The regulatory actions described above have also prompted state and federal legislation that will affect our operations. In August 2009, the Federal Reserve issued regulations to implement provisions of the Higher Education Opportunity Act. The regulations revised the number, timing, and content of disclosures required for private education loans by TILA and the Federal Reserve’s implementing regulation for TILA, Regulation Z. Under the regulations, private education loan creditors are now required to provide disclosures about loan terms and features on or with the loan application and are also required to disclose information about federal education loan programs that may offer less costly alternatives to private education loans.
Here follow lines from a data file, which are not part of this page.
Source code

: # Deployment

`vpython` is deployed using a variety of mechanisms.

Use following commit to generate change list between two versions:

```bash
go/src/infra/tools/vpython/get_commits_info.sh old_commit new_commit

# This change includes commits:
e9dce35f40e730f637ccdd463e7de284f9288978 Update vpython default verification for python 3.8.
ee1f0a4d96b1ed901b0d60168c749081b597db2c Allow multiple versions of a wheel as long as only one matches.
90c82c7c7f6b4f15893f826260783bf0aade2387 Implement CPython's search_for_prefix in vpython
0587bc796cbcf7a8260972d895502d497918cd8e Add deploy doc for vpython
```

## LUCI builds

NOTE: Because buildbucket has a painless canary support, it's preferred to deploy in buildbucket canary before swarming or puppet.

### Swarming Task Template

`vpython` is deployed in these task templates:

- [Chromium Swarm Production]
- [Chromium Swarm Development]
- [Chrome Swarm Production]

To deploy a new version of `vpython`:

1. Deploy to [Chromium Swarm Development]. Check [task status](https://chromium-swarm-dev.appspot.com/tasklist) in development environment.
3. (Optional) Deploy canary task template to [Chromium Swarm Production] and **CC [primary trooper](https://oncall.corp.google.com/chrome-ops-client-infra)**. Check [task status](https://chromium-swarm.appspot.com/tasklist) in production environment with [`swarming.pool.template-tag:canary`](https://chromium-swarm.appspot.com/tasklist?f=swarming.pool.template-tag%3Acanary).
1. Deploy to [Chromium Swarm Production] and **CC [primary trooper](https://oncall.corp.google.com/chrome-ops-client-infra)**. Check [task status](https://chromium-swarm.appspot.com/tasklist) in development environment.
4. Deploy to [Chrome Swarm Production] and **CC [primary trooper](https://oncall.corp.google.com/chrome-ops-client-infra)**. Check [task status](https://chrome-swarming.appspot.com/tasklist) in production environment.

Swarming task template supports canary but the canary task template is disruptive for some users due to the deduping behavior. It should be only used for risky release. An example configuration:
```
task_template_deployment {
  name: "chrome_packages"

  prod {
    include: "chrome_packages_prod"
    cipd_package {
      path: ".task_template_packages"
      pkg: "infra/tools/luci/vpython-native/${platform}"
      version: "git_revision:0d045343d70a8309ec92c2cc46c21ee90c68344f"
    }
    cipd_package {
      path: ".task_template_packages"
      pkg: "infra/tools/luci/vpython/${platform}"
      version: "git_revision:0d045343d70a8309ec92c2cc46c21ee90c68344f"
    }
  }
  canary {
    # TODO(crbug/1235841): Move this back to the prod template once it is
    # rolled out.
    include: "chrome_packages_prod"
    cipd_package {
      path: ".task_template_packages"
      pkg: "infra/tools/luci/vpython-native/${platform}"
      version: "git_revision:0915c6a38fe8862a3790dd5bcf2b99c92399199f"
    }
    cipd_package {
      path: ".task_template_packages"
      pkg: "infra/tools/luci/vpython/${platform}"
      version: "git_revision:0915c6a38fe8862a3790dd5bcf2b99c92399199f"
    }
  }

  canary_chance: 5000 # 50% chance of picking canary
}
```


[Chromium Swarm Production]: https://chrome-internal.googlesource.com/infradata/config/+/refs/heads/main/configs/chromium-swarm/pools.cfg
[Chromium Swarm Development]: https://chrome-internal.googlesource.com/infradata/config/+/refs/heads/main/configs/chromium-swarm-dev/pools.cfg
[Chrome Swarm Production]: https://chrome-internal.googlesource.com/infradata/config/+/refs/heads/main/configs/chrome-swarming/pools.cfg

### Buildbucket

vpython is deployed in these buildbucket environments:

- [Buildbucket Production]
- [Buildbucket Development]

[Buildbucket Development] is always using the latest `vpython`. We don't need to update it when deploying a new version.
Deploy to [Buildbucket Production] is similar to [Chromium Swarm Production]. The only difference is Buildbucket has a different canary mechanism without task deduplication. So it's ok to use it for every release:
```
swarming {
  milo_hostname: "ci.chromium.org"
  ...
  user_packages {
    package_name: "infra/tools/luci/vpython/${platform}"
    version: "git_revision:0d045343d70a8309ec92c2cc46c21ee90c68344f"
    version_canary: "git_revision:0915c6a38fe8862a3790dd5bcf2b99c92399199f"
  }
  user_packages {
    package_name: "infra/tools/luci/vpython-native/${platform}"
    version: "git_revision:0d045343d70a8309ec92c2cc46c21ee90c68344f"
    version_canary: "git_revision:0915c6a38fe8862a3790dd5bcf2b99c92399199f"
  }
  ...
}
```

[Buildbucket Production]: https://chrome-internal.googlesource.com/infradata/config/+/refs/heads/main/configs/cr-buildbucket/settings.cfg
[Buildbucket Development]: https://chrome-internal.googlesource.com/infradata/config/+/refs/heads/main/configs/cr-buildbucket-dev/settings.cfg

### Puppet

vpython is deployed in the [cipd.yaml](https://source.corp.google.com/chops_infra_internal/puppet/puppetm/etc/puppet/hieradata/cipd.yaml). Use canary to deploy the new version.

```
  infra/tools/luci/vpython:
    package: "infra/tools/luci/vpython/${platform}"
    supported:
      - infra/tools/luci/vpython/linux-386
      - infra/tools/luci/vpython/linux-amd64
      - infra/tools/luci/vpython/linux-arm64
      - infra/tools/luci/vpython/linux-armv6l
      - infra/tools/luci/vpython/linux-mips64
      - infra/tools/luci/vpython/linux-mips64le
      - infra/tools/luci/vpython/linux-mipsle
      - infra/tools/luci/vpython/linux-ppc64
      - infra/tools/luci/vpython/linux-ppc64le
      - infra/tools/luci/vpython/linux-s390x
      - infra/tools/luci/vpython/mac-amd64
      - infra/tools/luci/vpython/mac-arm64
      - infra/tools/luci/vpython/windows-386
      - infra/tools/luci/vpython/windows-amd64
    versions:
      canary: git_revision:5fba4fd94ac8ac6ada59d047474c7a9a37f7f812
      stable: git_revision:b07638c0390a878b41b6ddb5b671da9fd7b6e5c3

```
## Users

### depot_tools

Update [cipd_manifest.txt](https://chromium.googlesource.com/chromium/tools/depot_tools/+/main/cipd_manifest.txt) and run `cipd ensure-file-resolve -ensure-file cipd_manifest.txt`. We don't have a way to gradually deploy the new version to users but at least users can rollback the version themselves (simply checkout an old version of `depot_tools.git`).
Additional disclosures must be provided when the loan is approved and after loan acceptance but prior to loan disbursement. Compliance with the new regulations became mandatory in February 2010. In addition, in December 2009, the Federal Reserve and the FTC announced final rules to implement the risk-based pricing provisions of the Fair and Accurate Credit Transactions Act of 2003. The final rules will generally require that lenders provide disclosures to certain consumers if credit is offered to them on less favorable terms than those offered by the lender to other consumers. Compliance with the disclosure requirements is mandatory as of January 1, 2011.

Violations of the laws or regulations governing our operations, or the operations of our clients, could result in the imposition of civil or criminal penalties, the cancellation of our contracts to provide services or our exclusion from participating in private education loan programs. These penalties or exclusions, were they to occur, would negatively impair our business reputation and ability to operate our business. In addition, the loan assets held by securitization trusts that we have structured could be adversely impacted by violation of tax or consumer protection laws. In such event, the value of our residual interests or asset servicing fees could also be adversely impacted. In some cases, such violations may render the loan assets unenforceable.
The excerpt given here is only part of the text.